WHAT THE EXERCISE ASKS: Below is a set of records, and all of them should be retyped exactly, minus the pictures.

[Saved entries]
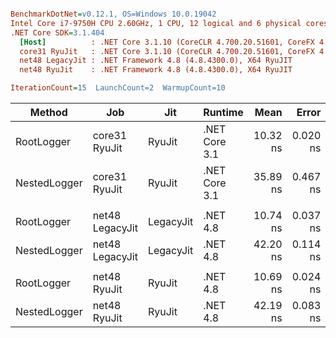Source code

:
 ``` ini

BenchmarkDotNet=v0.12.1, OS=Windows 10.0.19042
Intel Core i7-9750H CPU 2.60GHz, 1 CPU, 12 logical and 6 physical cores
.NET Core SDK=3.1.404
  [Host]          : .NET Core 3.1.10 (CoreCLR 4.700.20.51601, CoreFX 4.700.20.51901), X64 RyuJIT
  core31 RyuJit   : .NET Core 3.1.10 (CoreCLR 4.700.20.51601, CoreFX 4.700.20.51901), X64 RyuJIT
  net48 LegacyJit : .NET Framework 4.8 (4.8.4300.0), X64 RyuJIT
  net48 RyuJit    : .NET Framework 4.8 (4.8.4300.0), X64 RyuJIT

IterationCount=15  LaunchCount=2  WarmupCount=10  

```
|       Method |             Job |       Jit |       Runtime |     Mean |    Error |   StdDev |   Median | Ratio | RatioSD |
|------------- |---------------- |---------- |-------------- |---------:|---------:|---------:|---------:|------:|--------:|
|   RootLogger |   core31 RyuJit |    RyuJit | .NET Core 3.1 | 10.32 ns | 0.020 ns | 0.028 ns | 10.32 ns |  1.00 |    0.00 |
| NestedLogger |   core31 RyuJit |    RyuJit | .NET Core 3.1 | 35.89 ns | 0.467 ns | 0.685 ns | 35.41 ns |  3.47 |    0.07 |
|              |                 |           |               |          |          |          |          |       |         |
|   RootLogger | net48 LegacyJit | LegacyJit |      .NET 4.8 | 10.74 ns | 0.037 ns | 0.053 ns | 10.75 ns |  1.00 |    0.00 |
| NestedLogger | net48 LegacyJit | LegacyJit |      .NET 4.8 | 42.20 ns | 0.114 ns | 0.167 ns | 42.21 ns |  3.93 |    0.02 |
|              |                 |           |               |          |          |          |          |       |         |
|   RootLogger |    net48 RyuJit |    RyuJit |      .NET 4.8 | 10.69 ns | 0.024 ns | 0.032 ns | 10.69 ns |  1.00 |    0.00 |
| NestedLogger |    net48 RyuJit |    RyuJit |      .NET 4.8 | 42.19 ns | 0.083 ns | 0.122 ns | 42.18 ns |  3.95 |    0.01 |
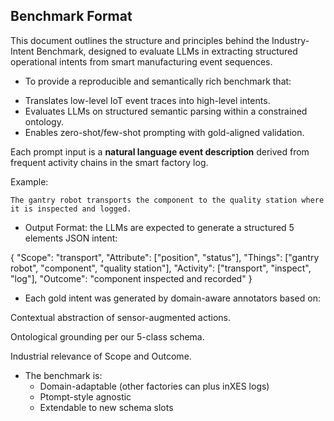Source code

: ## Benchmark Format

This document outlines the structure and principles behind the Industry-Intent Benchmark, designed to evaluate LLMs in extracting structured operational intents from smart manufacturing event sequences.

+  To provide a reproducible and semantically rich benchmark that:
- Translates low-level IoT event traces into high-level intents.
- Evaluates LLMs on structured semantic parsing within a constrained ontology.
- Enables zero-shot/few-shot prompting with gold-aligned validation.


Each prompt input is a **natural language event description** derived from frequent activity chains in the smart factory log.

Example:
```text
The gantry robot transports the component to the quality station where it is inspected and logged.
```

+ Output Format: the LLMs are expected to generate a structured 5 elements JSON intent:

{
  "Scope": "transport",
  "Attribute": ["position", "status"],
  "Things": ["gantry robot", "component", "quality station"],
  "Activity": ["transport", "inspect", "log"],
  "Outcome": "component inspected and recorded"
}

+ Each gold intent was generated by domain-aware annotators based on:

Contextual abstraction of sensor-augmented actions.

Ontological grounding per our 5-class schema.

Industrial relevance of Scope and Outcome.

+ The benchmark is:
  - Domain-adaptable (other factories can plus inXES logs)
  - Ptompt-style agnostic
  - Extendable to new schema slots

RESPONSE FOR THIS EXERCISE:
Source code

:
 ``` ini

BenchmarkDotNet=v0.12.1, OS=Windows 10.0.19042
Intel Core i7-9750H CPU 2.60GHz, 1 CPU, 12 logical and 6 physical cores
.NET Core SDK=3.1.404
  [Host]          : .NET Core 3.1.10 (CoreCLR 4.700.20.51601, CoreFX 4.700.20.51901), X64 RyuJIT
  core31 RyuJit   : .NET Core 3.1.10 (CoreCLR 4.700.20.51601, CoreFX 4.700.20.51901), X64 RyuJIT
  net48 LegacyJit : .NET Framework 4.8 (4.8.4300.0), X64 RyuJIT
  net48 RyuJit    : .NET Framework 4.8 (4.8.4300.0), X64 RyuJIT

IterationCount=15  LaunchCount=2  WarmupCount=10  

```
|       Method |             Job |       Jit |       Runtime |     Mean |    Error |   StdDev |   Median | Ratio | RatioSD |
|------------- |---------------- |---------- |-------------- |---------:|---------:|---------:|---------:|------:|--------:|
|   RootLogger |   core31 RyuJit |    RyuJit | .NET Core 3.1 | 10.32 ns | 0.020 ns | 0.028 ns | 10.32 ns |  1.00 |    0.00 |
| NestedLogger |   core31 RyuJit |    RyuJit | .NET Core 3.1 | 35.89 ns | 0.467 ns | 0.685 ns | 35.41 ns |  3.47 |    0.07 |
|              |                 |           |               |          |          |          |          |       |         |
|   RootLogger | net48 LegacyJit | LegacyJit |      .NET 4.8 | 10.74 ns | 0.037 ns | 0.053 ns | 10.75 ns |  1.00 |    0.00 |
| NestedLogger | net48 LegacyJit | LegacyJit |      .NET 4.8 | 42.20 ns | 0.114 ns | 0.167 ns | 42.21 ns |  3.93 |    0.02 |
|              |                 |           |               |          |          |          |          |       |         |
|   RootLogger |    net48 RyuJit |    RyuJit |      .NET 4.8 | 10.69 ns | 0.024 ns | 0.032 ns | 10.69 ns |  1.00 |    0.00 |
| NestedLogger |    net48 RyuJit |    RyuJit |      .NET 4.8 | 42.19 ns | 0.083 ns | 0.122 ns | 42.18 ns |  3.95 |    0.01 |
Source code

: ## Benchmark Format

This document outlines the structure and principles behind the Industry-Intent Benchmark, designed to evaluate LLMs in extracting structured operational intents from smart manufacturing event sequences.

+  To provide a reproducible and semantically rich benchmark that:
- Translates low-level IoT event traces into high-level intents.
- Evaluates LLMs on structured semantic parsing within a constrained ontology.
- Enables zero-shot/few-shot prompting with gold-aligned validation.


Each prompt input is a **natural language event description** derived from frequent activity chains in the smart factory log.

Example:
```text
The gantry robot transports the component to the quality station where it is inspected and logged.
```

+ Output Format: the LLMs are expected to generate a structured 5 elements JSON intent:

{
  "Scope": "transport",
  "Attribute": ["position", "status"],
  "Things": ["gantry robot", "component", "quality station"],
  "Activity": ["transport", "inspect", "log"],
  "Outcome": "component inspected and recorded"
}

+ Each gold intent was generated by domain-aware annotators based on:

Contextual abstraction of sensor-augmented actions.

Ontological grounding per our 5-class schema.

Industrial relevance of Scope and Outcome.

+ The benchmark is:
  - Domain-adaptable (other factories can plus inXES logs)
  - Ptompt-style agnostic
  - Extendable to new schema slots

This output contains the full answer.